━━ Record excerpts ━━
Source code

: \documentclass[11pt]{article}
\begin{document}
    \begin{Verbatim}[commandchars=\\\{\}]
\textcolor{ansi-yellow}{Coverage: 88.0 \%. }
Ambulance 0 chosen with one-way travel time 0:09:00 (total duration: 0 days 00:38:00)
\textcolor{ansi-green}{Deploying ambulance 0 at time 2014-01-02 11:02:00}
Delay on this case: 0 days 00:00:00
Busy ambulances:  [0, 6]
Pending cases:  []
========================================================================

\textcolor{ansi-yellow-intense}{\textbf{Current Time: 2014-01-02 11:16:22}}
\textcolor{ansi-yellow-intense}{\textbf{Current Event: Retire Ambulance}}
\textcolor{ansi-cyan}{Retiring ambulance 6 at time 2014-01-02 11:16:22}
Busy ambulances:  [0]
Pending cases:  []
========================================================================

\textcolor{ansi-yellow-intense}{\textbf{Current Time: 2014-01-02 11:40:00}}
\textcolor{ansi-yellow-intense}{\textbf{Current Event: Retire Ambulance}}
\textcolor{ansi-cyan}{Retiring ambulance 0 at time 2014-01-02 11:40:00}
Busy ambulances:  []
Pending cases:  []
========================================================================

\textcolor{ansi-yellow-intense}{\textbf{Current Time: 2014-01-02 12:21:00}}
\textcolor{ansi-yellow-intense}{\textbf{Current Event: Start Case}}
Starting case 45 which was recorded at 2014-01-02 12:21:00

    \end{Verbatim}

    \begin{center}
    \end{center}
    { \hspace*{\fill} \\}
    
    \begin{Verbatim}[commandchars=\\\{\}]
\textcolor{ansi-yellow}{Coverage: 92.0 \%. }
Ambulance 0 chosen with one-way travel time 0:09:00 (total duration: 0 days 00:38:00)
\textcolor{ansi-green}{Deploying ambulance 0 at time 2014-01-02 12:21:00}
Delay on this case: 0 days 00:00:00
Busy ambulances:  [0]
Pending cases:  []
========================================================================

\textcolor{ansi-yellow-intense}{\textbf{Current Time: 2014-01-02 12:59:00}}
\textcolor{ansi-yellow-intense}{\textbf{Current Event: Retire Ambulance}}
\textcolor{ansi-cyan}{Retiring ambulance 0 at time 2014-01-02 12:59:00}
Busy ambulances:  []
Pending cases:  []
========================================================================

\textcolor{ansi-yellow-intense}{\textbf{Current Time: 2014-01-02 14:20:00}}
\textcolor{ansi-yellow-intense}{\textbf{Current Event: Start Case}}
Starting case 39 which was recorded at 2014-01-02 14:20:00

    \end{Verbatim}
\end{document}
━━━
All records shown above need to be written out again verbatim.

### Output of the task
Source code

: \documentclass[11pt]{article}
\begin{document}
    \begin{Verbatim}[commandchars=\\\{\}]
\textcolor{ansi-yellow}{Coverage: 88.0 \%. }
Ambulance 0 chosen with one-way travel time 0:09:00 (total duration: 0 days 00:38:00)
\textcolor{ansi-green}{Deploying ambulance 0 at time 2014-01-02 11:02:00}
Delay on this case: 0 days 00:00:00
Busy ambulances:  [0, 6]
Pending cases:  []
========================================================================

\textcolor{ansi-yellow-intense}{\textbf{Current Time: 2014-01-02 11:16:22}}
\textcolor{ansi-yellow-intense}{\textbf{Current Event: Retire Ambulance}}
\textcolor{ansi-cyan}{Retiring ambulance 6 at time 2014-01-02 11:16:22}
Busy ambulances:  [0]
Pending cases:  []
========================================================================

\textcolor{ansi-yellow-intense}{\textbf{Current Time: 2014-01-02 11:40:00}}
\textcolor{ansi-yellow-intense}{\textbf{Current Event: Retire Ambulance}}
\textcolor{ansi-cyan}{Retiring ambulance 0 at time 2014-01-02 11:40:00}
Busy ambulances:  []
Pending cases:  []
========================================================================

\textcolor{ansi-yellow-intense}{\textbf{Current Time: 2014-01-02 12:21:00}}
\textcolor{ansi-yellow-intense}{\textbf{Current Event: Start Case}}
Starting case 45 which was recorded at 2014-01-02 12:21:00

    \end{Verbatim}

    \begin{center}
    \end{center}
    { \hspace*{\fill} \\}
    
    \begin{Verbatim}[commandchars=\\\{\}]
\textcolor{ansi-yellow}{Coverage: 92.0 \%. }
Ambulance 0 chosen with one-way travel time 0:09:00 (total duration: 0 days 00:38:00)
\textcolor{ansi-green}{Deploying ambulance 0 at time 2014-01-02 12:21:00}
Delay on this case: 0 days 00:00:00
Busy ambulances:  [0]
Pending cases:  []
========================================================================

\textcolor{ansi-yellow-intense}{\textbf{Current Time: 2014-01-02 12:59:00}}
\textcolor{ansi-yellow-intense}{\textbf{Current Event: Retire Ambulance}}
\textcolor{ansi-cyan}{Retiring ambulance 0 at time 2014-01-02 12:59:00}
Busy ambulances:  []
Pending cases:  []
========================================================================

\textcolor{ansi-yellow-intense}{\textbf{Current Time: 2014-01-02 14:20:00}}
\textcolor{ansi-yellow-intense}{\textbf{Current Event: Start Case}}
Starting case 39 which was recorded at 2014-01-02 14:20:00

    \end{Verbatim}
\end{document}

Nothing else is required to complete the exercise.